> **Stored records**:
════════════════════

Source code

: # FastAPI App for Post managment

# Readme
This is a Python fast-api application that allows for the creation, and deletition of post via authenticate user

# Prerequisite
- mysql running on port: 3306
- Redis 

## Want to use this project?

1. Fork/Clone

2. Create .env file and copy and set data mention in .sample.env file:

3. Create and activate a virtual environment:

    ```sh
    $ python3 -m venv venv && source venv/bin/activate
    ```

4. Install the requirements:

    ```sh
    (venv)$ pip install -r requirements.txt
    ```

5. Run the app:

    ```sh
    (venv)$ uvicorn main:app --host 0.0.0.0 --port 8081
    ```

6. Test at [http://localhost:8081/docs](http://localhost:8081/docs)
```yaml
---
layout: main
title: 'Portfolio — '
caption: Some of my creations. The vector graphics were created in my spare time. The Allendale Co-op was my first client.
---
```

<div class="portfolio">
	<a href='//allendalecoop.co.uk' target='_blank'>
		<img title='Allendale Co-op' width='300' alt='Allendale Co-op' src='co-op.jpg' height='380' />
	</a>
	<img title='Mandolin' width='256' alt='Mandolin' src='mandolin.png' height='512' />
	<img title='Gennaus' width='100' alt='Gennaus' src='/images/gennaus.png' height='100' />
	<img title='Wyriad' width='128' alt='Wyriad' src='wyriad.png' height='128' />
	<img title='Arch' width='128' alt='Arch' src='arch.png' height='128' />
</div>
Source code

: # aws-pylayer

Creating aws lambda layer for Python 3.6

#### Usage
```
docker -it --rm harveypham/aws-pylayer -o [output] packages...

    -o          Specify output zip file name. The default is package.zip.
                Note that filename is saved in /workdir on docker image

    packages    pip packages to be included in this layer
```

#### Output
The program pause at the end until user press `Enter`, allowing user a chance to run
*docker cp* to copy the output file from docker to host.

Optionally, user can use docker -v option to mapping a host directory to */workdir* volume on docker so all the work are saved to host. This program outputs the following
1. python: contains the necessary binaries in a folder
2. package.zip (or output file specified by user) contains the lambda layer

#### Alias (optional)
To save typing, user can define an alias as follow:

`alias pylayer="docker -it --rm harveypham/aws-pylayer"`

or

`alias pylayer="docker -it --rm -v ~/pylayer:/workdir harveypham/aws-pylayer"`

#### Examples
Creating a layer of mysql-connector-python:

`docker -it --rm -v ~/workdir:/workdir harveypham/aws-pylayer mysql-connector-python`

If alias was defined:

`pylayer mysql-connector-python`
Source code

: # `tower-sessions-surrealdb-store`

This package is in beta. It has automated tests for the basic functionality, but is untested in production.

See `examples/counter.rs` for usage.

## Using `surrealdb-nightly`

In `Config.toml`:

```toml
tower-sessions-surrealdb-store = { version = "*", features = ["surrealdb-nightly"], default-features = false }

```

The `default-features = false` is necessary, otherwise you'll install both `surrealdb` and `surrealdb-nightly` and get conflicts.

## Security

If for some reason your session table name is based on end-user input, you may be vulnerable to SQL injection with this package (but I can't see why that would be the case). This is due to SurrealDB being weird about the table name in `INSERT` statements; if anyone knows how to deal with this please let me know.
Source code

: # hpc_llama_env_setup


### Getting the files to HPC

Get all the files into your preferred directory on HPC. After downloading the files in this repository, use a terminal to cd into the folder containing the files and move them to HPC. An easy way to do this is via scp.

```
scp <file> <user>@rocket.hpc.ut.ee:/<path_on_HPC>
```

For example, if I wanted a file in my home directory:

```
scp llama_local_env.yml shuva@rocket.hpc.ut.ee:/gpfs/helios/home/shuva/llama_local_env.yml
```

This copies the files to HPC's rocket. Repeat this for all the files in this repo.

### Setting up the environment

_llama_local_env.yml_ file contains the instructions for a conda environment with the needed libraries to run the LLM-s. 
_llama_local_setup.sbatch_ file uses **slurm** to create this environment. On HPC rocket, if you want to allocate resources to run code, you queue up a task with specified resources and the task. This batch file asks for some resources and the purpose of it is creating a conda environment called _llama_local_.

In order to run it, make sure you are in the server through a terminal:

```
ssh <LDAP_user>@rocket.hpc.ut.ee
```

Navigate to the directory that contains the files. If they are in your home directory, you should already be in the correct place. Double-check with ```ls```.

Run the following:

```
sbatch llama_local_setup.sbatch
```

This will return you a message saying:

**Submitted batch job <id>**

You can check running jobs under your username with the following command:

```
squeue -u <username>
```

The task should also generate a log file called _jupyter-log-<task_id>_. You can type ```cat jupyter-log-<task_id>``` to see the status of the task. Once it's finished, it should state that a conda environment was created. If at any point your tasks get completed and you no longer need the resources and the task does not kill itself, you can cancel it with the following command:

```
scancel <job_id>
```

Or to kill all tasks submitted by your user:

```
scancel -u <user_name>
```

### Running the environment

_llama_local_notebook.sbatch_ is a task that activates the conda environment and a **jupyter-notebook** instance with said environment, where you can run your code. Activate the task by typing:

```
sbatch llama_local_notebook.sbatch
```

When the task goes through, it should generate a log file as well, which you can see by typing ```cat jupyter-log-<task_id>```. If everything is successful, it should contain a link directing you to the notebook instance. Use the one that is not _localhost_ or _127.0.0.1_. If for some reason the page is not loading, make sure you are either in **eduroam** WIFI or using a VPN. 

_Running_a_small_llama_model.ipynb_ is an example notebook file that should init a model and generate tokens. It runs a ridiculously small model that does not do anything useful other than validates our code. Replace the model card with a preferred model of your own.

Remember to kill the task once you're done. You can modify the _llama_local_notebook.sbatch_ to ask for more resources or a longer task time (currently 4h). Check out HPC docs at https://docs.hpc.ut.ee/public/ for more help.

════════════════════

> **Your objective**: Find and copy each line above that includes the string "program".

> **Response box**:
The program pause at the end until user press `Enter`, allowing user a chance to run
Optionally, user can use docker -v option to mapping a host directory to */workdir* volume on docker so all the work are saved to host. This program outputs the following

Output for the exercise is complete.